• TASK DESCRIPTION: Please count the lines of the listing below in which "caption" occurs, and reply with the number only.

━━━━━━━━━━━━━━━━━━━━━━━━━━━━━━

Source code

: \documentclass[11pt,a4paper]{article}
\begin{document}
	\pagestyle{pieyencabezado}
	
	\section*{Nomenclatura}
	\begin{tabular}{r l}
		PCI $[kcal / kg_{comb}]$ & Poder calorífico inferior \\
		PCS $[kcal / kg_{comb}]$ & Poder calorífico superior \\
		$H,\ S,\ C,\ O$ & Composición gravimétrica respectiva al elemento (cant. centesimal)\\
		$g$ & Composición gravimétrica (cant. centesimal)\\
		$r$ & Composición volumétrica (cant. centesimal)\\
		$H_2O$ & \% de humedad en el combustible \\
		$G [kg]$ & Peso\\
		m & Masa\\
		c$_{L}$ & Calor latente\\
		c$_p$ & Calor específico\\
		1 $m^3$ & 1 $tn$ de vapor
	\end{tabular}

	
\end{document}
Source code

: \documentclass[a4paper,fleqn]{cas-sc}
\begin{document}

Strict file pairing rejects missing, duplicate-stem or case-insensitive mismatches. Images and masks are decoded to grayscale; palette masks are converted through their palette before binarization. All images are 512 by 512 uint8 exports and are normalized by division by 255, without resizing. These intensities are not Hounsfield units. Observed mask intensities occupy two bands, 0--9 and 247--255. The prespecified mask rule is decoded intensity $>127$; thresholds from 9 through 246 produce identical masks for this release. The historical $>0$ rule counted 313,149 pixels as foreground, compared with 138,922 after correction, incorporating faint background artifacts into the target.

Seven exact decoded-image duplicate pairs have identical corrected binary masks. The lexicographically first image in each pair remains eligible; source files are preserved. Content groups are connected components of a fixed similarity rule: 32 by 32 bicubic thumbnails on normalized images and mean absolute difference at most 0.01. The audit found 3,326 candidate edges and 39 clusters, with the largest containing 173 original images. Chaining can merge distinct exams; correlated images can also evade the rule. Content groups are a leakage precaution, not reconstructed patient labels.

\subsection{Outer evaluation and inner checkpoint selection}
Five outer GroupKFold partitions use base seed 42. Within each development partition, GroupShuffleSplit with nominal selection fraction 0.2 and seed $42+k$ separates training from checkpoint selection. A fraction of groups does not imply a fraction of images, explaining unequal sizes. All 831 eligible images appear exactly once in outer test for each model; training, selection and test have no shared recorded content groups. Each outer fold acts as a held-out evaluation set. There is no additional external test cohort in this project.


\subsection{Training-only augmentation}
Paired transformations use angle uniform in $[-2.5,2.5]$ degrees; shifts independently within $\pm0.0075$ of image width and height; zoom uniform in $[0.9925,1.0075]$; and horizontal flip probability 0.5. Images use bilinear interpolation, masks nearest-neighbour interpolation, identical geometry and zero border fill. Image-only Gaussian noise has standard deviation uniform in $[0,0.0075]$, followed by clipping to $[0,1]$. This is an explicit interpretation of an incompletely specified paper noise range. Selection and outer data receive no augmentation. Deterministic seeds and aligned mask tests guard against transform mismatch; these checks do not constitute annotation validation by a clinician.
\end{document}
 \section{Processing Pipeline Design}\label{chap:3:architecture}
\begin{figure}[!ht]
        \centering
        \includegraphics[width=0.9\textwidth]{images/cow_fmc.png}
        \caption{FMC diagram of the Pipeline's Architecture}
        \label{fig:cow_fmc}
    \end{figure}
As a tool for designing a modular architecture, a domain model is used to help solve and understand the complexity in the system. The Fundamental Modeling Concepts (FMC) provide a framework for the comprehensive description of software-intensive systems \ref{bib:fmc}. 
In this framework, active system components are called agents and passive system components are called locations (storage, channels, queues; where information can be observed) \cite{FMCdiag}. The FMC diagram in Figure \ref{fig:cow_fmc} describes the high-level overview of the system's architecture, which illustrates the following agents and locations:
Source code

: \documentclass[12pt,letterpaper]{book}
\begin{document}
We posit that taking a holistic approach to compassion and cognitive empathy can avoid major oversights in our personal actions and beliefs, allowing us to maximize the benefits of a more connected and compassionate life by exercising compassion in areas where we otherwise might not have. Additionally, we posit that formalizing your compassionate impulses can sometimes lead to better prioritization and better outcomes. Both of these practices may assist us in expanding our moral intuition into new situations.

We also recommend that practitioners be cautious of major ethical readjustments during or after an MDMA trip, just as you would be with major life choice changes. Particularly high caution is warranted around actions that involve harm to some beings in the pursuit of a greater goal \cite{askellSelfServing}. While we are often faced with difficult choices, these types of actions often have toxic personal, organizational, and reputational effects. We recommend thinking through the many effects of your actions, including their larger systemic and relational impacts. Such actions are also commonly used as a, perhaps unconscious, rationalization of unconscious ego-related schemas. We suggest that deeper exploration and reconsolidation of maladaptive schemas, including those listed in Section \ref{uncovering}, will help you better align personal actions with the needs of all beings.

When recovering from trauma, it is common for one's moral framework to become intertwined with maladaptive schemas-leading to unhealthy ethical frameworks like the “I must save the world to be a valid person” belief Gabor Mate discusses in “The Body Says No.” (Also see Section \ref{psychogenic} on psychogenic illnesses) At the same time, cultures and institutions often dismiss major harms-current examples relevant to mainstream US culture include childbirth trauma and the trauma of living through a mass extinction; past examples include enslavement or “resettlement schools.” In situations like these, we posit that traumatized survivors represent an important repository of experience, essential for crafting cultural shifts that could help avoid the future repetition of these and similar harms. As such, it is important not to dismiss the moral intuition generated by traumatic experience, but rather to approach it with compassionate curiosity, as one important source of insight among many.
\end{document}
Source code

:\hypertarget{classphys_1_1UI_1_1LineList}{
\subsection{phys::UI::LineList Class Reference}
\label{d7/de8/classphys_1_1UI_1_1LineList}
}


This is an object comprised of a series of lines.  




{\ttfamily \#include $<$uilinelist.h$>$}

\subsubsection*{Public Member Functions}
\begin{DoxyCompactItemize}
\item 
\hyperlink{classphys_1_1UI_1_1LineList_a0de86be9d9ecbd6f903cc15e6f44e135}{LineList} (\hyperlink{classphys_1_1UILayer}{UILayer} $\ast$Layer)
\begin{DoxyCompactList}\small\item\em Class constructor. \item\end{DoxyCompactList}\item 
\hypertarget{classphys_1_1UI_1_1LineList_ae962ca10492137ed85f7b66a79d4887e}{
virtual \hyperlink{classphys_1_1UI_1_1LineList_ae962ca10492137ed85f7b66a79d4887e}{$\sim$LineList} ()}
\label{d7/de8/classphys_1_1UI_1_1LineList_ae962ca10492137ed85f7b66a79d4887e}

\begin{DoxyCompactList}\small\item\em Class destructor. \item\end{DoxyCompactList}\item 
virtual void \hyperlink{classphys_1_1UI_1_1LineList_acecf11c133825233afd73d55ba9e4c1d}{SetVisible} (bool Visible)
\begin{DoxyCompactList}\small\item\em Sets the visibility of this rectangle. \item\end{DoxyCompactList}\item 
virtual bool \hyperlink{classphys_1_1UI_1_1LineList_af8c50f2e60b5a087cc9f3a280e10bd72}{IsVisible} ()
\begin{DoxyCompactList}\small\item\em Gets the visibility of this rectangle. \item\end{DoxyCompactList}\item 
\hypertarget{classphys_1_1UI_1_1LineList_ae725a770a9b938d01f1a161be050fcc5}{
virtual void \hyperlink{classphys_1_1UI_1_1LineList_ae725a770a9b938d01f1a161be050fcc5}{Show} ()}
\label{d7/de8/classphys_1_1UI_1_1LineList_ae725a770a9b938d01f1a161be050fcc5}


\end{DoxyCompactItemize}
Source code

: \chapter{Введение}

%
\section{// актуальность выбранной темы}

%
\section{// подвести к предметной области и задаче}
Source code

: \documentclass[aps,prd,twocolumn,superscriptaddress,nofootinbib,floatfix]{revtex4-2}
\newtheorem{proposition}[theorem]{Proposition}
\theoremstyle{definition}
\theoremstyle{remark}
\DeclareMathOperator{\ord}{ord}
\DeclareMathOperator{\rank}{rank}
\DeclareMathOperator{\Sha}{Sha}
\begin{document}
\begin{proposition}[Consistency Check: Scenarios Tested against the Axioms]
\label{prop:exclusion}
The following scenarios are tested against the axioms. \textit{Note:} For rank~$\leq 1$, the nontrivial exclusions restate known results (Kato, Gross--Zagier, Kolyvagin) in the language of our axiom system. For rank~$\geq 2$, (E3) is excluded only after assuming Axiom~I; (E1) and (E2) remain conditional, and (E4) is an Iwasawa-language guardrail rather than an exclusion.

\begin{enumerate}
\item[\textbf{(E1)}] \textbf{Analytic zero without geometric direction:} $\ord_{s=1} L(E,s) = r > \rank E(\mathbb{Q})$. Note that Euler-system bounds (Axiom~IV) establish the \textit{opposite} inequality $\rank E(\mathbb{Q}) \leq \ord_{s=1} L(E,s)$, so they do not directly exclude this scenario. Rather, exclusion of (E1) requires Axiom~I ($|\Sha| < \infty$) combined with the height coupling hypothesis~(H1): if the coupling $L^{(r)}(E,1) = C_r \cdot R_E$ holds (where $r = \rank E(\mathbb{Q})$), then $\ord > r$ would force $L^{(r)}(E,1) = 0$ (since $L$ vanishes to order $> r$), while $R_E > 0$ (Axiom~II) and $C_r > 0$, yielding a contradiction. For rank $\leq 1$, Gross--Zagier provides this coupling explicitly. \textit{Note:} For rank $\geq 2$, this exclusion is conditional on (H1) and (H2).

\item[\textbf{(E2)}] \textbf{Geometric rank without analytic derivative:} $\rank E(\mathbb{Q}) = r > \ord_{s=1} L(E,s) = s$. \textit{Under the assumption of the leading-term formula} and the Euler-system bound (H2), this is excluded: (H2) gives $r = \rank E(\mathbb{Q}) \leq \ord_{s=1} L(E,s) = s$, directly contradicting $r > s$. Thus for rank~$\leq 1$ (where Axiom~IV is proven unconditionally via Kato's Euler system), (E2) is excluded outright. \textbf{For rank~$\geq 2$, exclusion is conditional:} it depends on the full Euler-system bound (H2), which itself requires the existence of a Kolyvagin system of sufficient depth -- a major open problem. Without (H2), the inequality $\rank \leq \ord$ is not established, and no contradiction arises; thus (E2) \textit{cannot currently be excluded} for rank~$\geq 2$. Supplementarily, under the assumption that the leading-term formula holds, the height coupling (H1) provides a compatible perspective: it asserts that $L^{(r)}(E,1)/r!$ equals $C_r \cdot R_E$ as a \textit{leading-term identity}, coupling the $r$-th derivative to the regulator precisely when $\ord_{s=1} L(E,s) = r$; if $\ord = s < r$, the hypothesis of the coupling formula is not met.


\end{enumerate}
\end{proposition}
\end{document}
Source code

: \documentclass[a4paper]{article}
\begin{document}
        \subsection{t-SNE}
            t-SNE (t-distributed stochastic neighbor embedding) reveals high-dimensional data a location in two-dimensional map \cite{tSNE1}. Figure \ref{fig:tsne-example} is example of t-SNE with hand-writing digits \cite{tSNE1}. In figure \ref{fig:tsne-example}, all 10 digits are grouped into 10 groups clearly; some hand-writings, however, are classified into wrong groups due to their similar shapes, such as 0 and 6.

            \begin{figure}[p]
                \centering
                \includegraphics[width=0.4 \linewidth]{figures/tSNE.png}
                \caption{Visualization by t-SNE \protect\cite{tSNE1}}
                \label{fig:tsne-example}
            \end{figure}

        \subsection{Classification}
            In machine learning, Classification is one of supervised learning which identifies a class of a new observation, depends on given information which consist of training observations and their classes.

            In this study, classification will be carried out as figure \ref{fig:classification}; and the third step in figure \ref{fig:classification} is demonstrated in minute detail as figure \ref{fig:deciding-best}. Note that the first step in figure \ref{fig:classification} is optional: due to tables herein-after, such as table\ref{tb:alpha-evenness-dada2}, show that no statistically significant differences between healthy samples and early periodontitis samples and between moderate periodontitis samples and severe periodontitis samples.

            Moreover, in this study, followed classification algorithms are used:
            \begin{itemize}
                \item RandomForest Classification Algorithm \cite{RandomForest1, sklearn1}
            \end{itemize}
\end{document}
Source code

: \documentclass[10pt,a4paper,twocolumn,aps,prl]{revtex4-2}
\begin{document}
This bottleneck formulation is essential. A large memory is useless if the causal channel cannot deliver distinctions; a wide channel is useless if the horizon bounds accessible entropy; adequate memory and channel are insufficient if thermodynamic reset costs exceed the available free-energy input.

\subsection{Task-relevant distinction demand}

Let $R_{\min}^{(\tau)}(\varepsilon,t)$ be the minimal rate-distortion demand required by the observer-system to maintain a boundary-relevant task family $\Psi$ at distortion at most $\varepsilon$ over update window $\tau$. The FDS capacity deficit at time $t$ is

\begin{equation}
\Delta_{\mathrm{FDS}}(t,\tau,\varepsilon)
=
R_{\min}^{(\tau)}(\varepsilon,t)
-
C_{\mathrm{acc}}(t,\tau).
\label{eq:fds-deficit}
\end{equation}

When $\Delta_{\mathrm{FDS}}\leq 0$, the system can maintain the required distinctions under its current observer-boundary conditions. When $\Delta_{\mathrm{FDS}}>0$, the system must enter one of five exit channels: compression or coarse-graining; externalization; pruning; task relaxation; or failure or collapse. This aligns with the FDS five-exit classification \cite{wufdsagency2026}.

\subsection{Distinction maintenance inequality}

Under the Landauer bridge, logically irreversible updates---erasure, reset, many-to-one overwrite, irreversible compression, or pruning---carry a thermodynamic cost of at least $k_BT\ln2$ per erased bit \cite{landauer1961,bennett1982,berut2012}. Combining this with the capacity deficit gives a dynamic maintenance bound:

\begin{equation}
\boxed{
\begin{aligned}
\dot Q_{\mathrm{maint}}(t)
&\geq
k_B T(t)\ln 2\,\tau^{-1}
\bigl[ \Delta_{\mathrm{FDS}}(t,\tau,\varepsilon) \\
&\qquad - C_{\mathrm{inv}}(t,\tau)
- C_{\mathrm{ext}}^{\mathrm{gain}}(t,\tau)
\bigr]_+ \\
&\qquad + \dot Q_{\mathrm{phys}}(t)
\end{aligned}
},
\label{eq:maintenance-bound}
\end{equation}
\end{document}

━━━━━━━━━━━━━━━━━━━━━━━━━━━━━━

• EXPECTED OUTPUT: 2